How do I resolve cluster creation errors in Amazon EKS?
Last updated: 2020-02-12
I get service errors when I provision an Amazon Elastic Kubernetes Service (Amazon EKS) cluster using AWS CloudFormation or eksctl.
Consider the following troubleshooting options:
- If you receive an error message stating that your targeted Availability Zone doesn't have sufficient capacity to support the cluster, then complete the steps in the Recreate the cluster in a different Availability Zone section.
- If you receive an error message stating that resource creation failed, then complete the steps in the Confirm that you have the correct IAM permissions to create a cluster section, or in the Monitor your Amazon VPC resources section.
- If you receive an error message stating that the creation timed out waiting for worker nodes, then complete the steps in the Confirm that your worker nodes can reach the control plane API endpoint section.
Recreate the cluster in a different Availability Zone
If you launch control plane instances in an Availability Zone with limited capacity, you could receive an error similar to the following:
Cannot create cluster 'sample-cluster' because us-east-1d, the targeted availability zone, does not currently have sufficient capacity to support the cluster. Retry and choose from these availability zones: us-east-1a, us-east-1b, us-east-1c
To resolve this error, create the cluster again using the recommended Availability Zones from the error message.
If you're provisioning the cluster using AWS CloudFormation, then pass in values for the Subnets parameter for subnets that match the Availability Zones.
If you're using eksctl, then use the --zones flag to pass in the values for the different Availability Zones. For example, if you receive the preceding error, then run the following command:
$ eksctl create cluster 'sample-cluster' --zones us-east-1a,us-east-1b,us-east-1c
Note: Replace sample-cluster with your cluster name. Replace us-east-1a, us-east-1b, and us-east-1c with your Availability Zones.
Confirm that you have the correct IAM permissions to create a cluster
Verify that you have the correct AWS Identity and Access Management (IAM) permissions when you create a cluster, including the correct policies for the Amazon EKS service IAM role.

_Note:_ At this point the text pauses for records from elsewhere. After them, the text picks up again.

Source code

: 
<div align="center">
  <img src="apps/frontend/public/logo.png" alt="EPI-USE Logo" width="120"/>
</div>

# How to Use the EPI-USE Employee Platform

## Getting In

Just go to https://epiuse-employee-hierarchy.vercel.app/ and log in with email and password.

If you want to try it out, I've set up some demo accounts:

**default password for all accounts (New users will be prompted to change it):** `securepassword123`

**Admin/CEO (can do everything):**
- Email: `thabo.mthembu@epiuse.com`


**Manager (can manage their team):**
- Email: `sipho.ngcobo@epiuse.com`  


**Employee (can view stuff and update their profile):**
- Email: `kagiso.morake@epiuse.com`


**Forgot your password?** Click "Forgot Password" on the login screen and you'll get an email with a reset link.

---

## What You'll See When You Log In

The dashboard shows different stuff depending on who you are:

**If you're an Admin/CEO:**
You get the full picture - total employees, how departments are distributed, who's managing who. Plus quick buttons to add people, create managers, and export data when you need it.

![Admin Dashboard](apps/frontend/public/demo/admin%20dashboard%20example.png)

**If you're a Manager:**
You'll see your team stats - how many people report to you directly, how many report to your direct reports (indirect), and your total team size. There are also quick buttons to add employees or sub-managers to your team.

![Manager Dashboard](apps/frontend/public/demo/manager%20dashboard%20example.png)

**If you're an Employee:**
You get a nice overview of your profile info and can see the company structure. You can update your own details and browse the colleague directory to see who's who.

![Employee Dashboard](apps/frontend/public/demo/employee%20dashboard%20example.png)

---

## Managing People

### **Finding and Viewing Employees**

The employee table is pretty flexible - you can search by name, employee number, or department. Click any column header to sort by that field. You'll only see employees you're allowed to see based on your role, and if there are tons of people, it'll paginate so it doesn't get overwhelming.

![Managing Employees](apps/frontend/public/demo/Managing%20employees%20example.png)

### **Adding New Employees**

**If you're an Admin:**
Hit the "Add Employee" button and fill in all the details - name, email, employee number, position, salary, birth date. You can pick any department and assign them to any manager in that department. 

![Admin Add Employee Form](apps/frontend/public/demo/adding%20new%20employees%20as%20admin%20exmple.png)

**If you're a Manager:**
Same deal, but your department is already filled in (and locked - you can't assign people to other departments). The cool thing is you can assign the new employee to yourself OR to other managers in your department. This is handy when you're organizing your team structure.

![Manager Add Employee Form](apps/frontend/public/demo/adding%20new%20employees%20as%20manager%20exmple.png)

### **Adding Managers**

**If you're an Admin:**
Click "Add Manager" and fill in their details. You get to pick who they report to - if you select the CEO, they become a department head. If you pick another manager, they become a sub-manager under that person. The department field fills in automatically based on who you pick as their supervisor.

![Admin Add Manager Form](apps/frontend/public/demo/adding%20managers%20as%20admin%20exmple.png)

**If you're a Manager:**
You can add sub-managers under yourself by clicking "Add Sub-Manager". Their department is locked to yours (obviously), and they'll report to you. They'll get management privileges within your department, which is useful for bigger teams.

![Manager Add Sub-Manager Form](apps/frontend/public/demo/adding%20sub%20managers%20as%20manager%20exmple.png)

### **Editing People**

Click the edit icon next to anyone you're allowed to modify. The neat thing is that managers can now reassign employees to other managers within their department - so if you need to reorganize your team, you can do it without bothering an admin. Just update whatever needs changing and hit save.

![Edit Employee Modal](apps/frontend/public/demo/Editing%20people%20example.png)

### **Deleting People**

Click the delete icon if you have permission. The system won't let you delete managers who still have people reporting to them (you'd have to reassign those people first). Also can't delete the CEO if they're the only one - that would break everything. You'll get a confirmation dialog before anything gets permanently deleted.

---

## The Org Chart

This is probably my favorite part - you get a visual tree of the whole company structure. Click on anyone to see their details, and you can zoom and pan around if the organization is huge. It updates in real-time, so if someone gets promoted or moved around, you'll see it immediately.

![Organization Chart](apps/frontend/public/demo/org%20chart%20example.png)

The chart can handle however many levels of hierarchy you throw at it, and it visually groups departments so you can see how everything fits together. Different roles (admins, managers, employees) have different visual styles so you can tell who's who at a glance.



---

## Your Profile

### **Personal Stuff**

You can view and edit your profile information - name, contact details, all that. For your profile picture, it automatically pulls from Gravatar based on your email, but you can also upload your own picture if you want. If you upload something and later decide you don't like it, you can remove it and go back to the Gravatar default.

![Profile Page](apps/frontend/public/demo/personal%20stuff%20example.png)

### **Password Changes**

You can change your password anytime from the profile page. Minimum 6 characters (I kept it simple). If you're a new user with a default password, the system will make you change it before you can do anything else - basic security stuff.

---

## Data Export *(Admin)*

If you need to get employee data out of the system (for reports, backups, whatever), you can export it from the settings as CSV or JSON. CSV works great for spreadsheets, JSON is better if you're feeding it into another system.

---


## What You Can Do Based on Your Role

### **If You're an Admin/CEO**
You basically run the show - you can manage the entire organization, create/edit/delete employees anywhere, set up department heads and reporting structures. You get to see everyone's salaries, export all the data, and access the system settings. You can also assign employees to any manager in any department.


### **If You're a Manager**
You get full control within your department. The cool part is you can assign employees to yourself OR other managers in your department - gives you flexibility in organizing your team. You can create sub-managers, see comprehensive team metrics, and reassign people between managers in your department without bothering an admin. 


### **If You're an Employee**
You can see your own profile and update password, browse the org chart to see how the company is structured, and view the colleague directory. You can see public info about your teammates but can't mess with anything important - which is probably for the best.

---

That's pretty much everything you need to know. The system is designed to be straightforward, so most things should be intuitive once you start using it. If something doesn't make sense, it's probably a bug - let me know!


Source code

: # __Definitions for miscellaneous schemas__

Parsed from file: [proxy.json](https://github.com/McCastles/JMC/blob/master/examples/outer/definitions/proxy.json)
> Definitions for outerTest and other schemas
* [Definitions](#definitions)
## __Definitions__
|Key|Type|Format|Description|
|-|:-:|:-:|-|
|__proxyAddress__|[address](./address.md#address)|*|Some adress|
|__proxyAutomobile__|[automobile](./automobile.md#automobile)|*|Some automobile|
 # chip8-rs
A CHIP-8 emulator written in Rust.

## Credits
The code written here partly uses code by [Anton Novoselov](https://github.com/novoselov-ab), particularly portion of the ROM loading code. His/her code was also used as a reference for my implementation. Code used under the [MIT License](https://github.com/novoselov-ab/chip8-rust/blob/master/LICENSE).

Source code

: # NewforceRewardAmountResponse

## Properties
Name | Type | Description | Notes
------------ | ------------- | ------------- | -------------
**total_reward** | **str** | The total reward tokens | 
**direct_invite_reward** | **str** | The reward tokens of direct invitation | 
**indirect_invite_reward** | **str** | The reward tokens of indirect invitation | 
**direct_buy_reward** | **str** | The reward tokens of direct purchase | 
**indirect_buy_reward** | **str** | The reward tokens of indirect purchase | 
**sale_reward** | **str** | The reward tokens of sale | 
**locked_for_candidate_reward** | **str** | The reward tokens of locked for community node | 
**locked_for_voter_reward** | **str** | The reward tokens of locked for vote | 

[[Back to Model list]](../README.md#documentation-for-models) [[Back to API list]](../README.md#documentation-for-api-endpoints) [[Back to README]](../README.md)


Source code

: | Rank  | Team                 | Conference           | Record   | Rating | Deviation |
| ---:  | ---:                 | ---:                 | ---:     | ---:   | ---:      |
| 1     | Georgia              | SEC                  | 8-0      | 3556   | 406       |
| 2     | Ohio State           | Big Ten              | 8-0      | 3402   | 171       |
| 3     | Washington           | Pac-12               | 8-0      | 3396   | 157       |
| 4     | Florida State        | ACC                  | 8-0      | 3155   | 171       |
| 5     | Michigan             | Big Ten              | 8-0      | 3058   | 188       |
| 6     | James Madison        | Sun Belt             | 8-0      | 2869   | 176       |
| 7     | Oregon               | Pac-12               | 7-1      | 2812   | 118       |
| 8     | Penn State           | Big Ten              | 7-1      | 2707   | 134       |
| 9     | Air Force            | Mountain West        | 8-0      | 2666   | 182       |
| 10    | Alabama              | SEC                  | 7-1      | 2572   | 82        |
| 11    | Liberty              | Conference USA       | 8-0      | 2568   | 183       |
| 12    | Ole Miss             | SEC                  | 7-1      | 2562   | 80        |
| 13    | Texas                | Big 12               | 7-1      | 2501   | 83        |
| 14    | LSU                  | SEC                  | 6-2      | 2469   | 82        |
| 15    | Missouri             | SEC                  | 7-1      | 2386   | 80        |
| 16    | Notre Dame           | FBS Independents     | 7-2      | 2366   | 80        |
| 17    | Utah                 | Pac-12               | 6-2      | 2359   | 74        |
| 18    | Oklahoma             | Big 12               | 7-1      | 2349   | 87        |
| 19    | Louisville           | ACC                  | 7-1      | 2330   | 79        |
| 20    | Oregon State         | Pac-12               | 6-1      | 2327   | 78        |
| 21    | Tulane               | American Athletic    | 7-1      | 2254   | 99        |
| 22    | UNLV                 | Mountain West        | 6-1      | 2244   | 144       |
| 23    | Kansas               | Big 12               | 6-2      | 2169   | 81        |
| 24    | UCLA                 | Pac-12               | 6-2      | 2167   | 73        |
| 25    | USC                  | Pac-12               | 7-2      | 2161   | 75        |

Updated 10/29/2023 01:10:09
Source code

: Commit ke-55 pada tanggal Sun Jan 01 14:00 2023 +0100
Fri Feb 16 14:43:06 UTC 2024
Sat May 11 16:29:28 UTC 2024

You can use eksctl to create the prerequisite resources for your cluster, such as the IAM roles and security groups. The minimum permissions required depend on the eksctl configuration that you're launching. For more information, review troubleshooting solutions from the eksctl GitHub community.
If your cluster has issues with IAM permissions, you could receive an error similar to the following in eksctl:
API: iam:CreateRole User: arn:aws:iam::your-account-id:user/your-user-name is not authorized to perform: iam:CreateRole on resource: arn:aws:iam::your-account-id:role/eksctl-newtest22-cluster-ServiceRole-10NXBYLSN4ULP
Tip: For an easier to read error message, review the error in the AWS CloudFormation console.
Monitor your Amazon VPC resources
By default, eksctl creates a new Amazon Virtual Private Cloud (Amazon VPC) when you create a cluster, unless you specify your own custom Amazon VPC and subnets in the configuration file.
If your cluster has issues with your Amazon VPC limits, then you could receive the following error message:
The maximum number of VPCs has been reached. (Service: AmazonEC2; Status Code: 400; Error Code: VpcLimitExceeded; Request ID: a12b34cd-567e-890-123f-ghi4j56k7lmn)
To resolve this error, monitor your resources, such as the number of Amazon VPCs in your AWS Region or the internet gateways per Region where you create the cluster. For more information, see Amazon VPC Quotas.
If you have an issue regarding resource constraints on the number of Amazon VPC resources in your Region, consider one of the following options:
(Option 1) Use an existing Amazon VPC to overcome resource constraints
To create a configuration file that specifies the VPC and the subnets where you want your cluster's worker nodes to be provisioned, run the following command:
$ eksctl create cluster sample-cluster -f cluster.yaml
(Option 2) Request a service quota increase to overcome resource constraints
Request a service quota increase on the resources that act as a bottleneck in the AWS CloudFormation stack events of the cluster provisioned by eksctl.
Confirm that your worker nodes can reach the control plane API endpoint
When eksctl deploys your cluster, it waits for the worker nodes that are launched to join the cluster and reach Ready status. If your worker nodes can't reach the control plane or have an invalid IAM role, then you could receive the following error:
timed out (after 25m0s) waiting for at least 4 nodes to join the cluster and become ready in "eksfbots-ng1"
To resolve this error, get your worker nodes to join the cluster, and confirm that your worker nodes are in Ready status.